● WORK INSTRUCTION
Write back each entry precisely as it is given.

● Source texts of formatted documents

┌────────

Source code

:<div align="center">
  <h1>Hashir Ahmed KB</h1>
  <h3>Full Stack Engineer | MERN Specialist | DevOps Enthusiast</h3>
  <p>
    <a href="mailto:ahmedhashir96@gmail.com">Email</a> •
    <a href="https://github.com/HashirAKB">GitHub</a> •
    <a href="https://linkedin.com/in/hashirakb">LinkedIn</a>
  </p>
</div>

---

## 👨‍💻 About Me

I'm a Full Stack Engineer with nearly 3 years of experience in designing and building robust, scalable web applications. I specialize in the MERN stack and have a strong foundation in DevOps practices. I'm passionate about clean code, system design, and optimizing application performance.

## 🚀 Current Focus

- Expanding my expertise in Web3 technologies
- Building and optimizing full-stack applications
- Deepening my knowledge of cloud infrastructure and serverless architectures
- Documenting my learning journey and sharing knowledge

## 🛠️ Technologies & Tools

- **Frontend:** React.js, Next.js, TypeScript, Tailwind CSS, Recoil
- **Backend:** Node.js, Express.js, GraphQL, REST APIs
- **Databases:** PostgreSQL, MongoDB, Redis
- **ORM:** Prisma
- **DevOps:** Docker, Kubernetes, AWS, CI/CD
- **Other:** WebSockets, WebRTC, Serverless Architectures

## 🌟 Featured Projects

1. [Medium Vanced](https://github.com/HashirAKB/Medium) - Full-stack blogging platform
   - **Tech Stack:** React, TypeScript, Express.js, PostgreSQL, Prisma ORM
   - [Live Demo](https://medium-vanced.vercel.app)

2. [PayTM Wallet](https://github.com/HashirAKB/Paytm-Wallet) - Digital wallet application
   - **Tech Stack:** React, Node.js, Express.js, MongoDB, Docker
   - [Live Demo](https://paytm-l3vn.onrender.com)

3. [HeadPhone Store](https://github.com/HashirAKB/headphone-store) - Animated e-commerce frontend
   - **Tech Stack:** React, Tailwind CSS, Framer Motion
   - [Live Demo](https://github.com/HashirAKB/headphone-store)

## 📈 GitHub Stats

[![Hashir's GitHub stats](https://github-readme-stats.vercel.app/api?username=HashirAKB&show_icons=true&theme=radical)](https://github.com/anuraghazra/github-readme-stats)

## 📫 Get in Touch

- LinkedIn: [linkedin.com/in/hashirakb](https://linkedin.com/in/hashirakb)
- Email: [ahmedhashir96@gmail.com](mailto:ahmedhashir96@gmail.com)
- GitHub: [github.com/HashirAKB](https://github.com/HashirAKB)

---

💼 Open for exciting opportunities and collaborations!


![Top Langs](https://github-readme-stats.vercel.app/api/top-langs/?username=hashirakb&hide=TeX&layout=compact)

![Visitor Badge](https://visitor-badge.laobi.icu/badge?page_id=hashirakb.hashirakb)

└────────

● EXERCISE ANSWER
Source code

:<div align="center">
  <h1>Hashir Ahmed KB</h1>
  <h3>Full Stack Engineer | MERN Specialist | DevOps Enthusiast</h3>
  <p>
    <a href="mailto:ahmedhashir96@gmail.com">Email</a> •
    <a href="https://github.com/HashirAKB">GitHub</a> •
    <a href="https://linkedin.com/in/hashirakb">LinkedIn</a>
  </p>
</div>

---

## 👨‍💻 About Me

I'm a Full Stack Engineer with nearly 3 years of experience in designing and building robust, scalable web applications. I specialize in the MERN stack and have a strong foundation in DevOps practices. I'm passionate about clean code, system design, and optimizing application performance.

## 🚀 Current Focus

- Expanding my expertise in Web3 technologies
- Building and optimizing full-stack applications
- Deepening my knowledge of cloud infrastructure and serverless architectures
- Documenting my learning journey and sharing knowledge

## 🛠️ Technologies & Tools

- **Frontend:** React.js, Next.js, TypeScript, Tailwind CSS, Recoil
- **Backend:** Node.js, Express.js, GraphQL, REST APIs
- **Databases:** PostgreSQL, MongoDB, Redis
- **ORM:** Prisma
- **DevOps:** Docker, Kubernetes, AWS, CI/CD
- **Other:** WebSockets, WebRTC, Serverless Architectures

## 🌟 Featured Projects

1. [Medium Vanced](https://github.com/HashirAKB/Medium) - Full-stack blogging platform
   - **Tech Stack:** React, TypeScript, Express.js, PostgreSQL, Prisma ORM
   - [Live Demo](https://medium-vanced.vercel.app)

2. [PayTM Wallet](https://github.com/HashirAKB/Paytm-Wallet) - Digital wallet application
   - **Tech Stack:** React, Node.js, Express.js, MongoDB, Docker
   - [Live Demo](https://paytm-l3vn.onrender.com)

3. [HeadPhone Store](https://github.com/HashirAKB/headphone-store) - Animated e-commerce frontend
   - **Tech Stack:** React, Tailwind CSS, Framer Motion
   - [Live Demo](https://github.com/HashirAKB/headphone-store)

## 📈 GitHub Stats

[![Hashir's GitHub stats](https://github-readme-stats.vercel.app/api?username=HashirAKB&show_icons=true&theme=radical)](https://github.com/anuraghazra/github-readme-stats)

## 📫 Get in Touch

- LinkedIn: [linkedin.com/in/hashirakb](https://linkedin.com/in/hashirakb)
- Email: [ahmedhashir96@gmail.com](mailto:ahmedhashir96@gmail.com)
- GitHub: [github.com/HashirAKB](https://github.com/HashirAKB)

---

💼 Open for exciting opportunities and collaborations!


![Top Langs](https://github-readme-stats.vercel.app/api/top-langs/?username=hashirakb&hide=TeX&layout=compact)

![Visitor Badge](https://visitor-badge.laobi.icu/badge?page_id=hashirakb.hashirakb)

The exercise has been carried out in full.